[ASSIGNMENT] Could you write out every record below exactly, leaving the pictures out?

[TASK DATA]
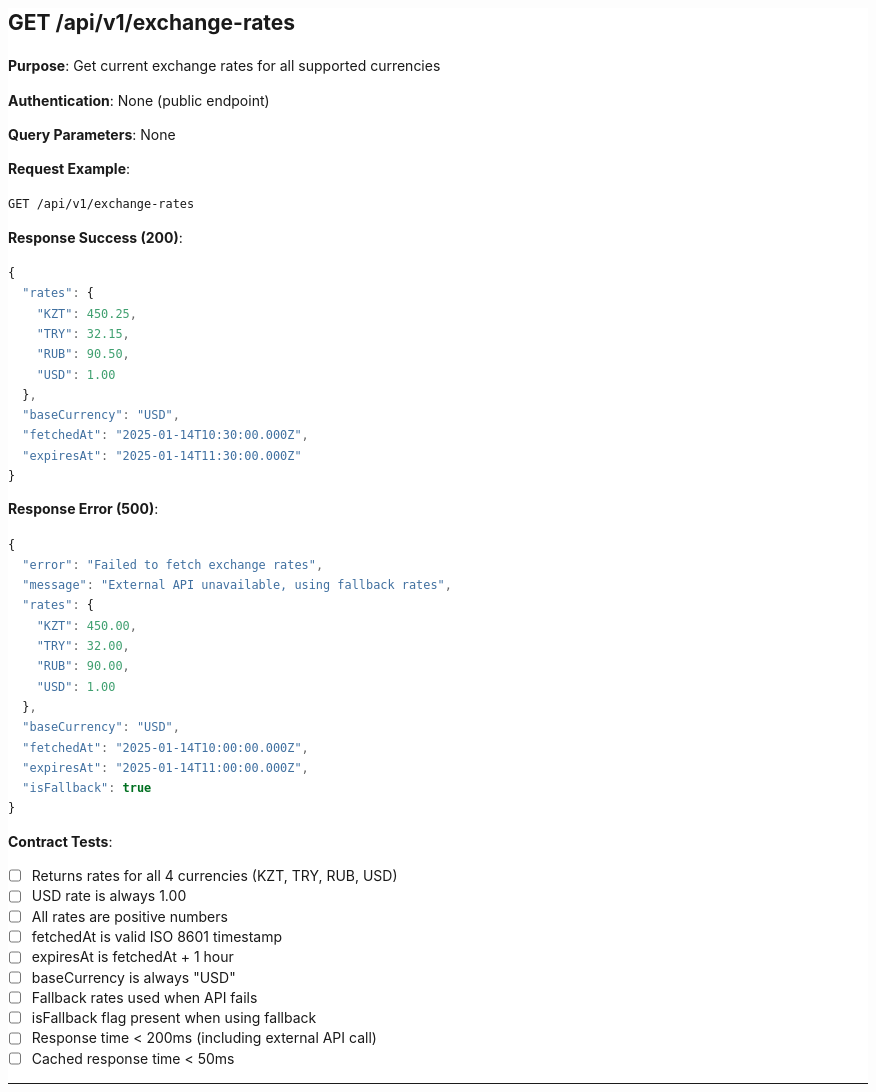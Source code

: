 
## GET /api/v1/exchange-rates

**Purpose**: Get current exchange rates for all supported currencies

**Authentication**: None (public endpoint)

**Query Parameters**: None

**Request Example**:
```http
GET /api/v1/exchange-rates
```

**Response Success (200)**:
```typescript
{
  "rates": {
    "KZT": 450.25,
    "TRY": 32.15,
    "RUB": 90.50,
    "USD": 1.00
  },
  "baseCurrency": "USD",
  "fetchedAt": "2025-01-14T10:30:00.000Z",
  "expiresAt": "2025-01-14T11:30:00.000Z"
}
```

**Response Error (500)**:
```typescript
{
  "error": "Failed to fetch exchange rates",
  "message": "External API unavailable, using fallback rates",
  "rates": {
    "KZT": 450.00,
    "TRY": 32.00,
    "RUB": 90.00,
    "USD": 1.00
  },
  "baseCurrency": "USD",
  "fetchedAt": "2025-01-14T10:00:00.000Z",
  "expiresAt": "2025-01-14T11:00:00.000Z",
  "isFallback": true
}
```

**Contract Tests**:
- [ ] Returns rates for all 4 currencies (KZT, TRY, RUB, USD)
- [ ] USD rate is always 1.00
- [ ] All rates are positive numbers
- [ ] fetchedAt is valid ISO 8601 timestamp
- [ ] expiresAt is fetchedAt + 1 hour
- [ ] baseCurrency is always "USD"
- [ ] Fallback rates used when API fails
- [ ] isFallback flag present when using fallback
- [ ] Response time < 200ms (including external API call)
- [ ] Cached response time < 50ms

---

[OUTPUT]
Source code

: 
## GET /api/v1/exchange-rates

**Purpose**: Get current exchange rates for all supported currencies

**Authentication**: None (public endpoint)

**Query Parameters**: None

**Request Example**:
```http
GET /api/v1/exchange-rates
```

**Response Success (200)**:
```typescript
{
  "rates": {
    "KZT": 450.25,
    "TRY": 32.15,
    "RUB": 90.50,
    "USD": 1.00
  },
  "baseCurrency": "USD",
  "fetchedAt": "2025-01-14T10:30:00.000Z",
  "expiresAt": "2025-01-14T11:30:00.000Z"
}
```

**Response Error (500)**:
```typescript
{
  "error": "Failed to fetch exchange rates",
  "message": "External API unavailable, using fallback rates",
  "rates": {
    "KZT": 450.00,
    "TRY": 32.00,
    "RUB": 90.00,
    "USD": 1.00
  },
  "baseCurrency": "USD",
  "fetchedAt": "2025-01-14T10:00:00.000Z",
  "expiresAt": "2025-01-14T11:00:00.000Z",
  "isFallback": true
}
```

**Contract Tests**:
- [ ] Returns rates for all 4 currencies (KZT, TRY, RUB, USD)
- [ ] USD rate is always 1.00
- [ ] All rates are positive numbers
- [ ] fetchedAt is valid ISO 8601 timestamp
- [ ] expiresAt is fetchedAt + 1 hour
- [ ] baseCurrency is always "USD"
- [ ] Fallback rates used when API fails
- [ ] isFallback flag present when using fallback
- [ ] Response time < 200ms (including external API call)
- [ ] Cached response time < 50ms

---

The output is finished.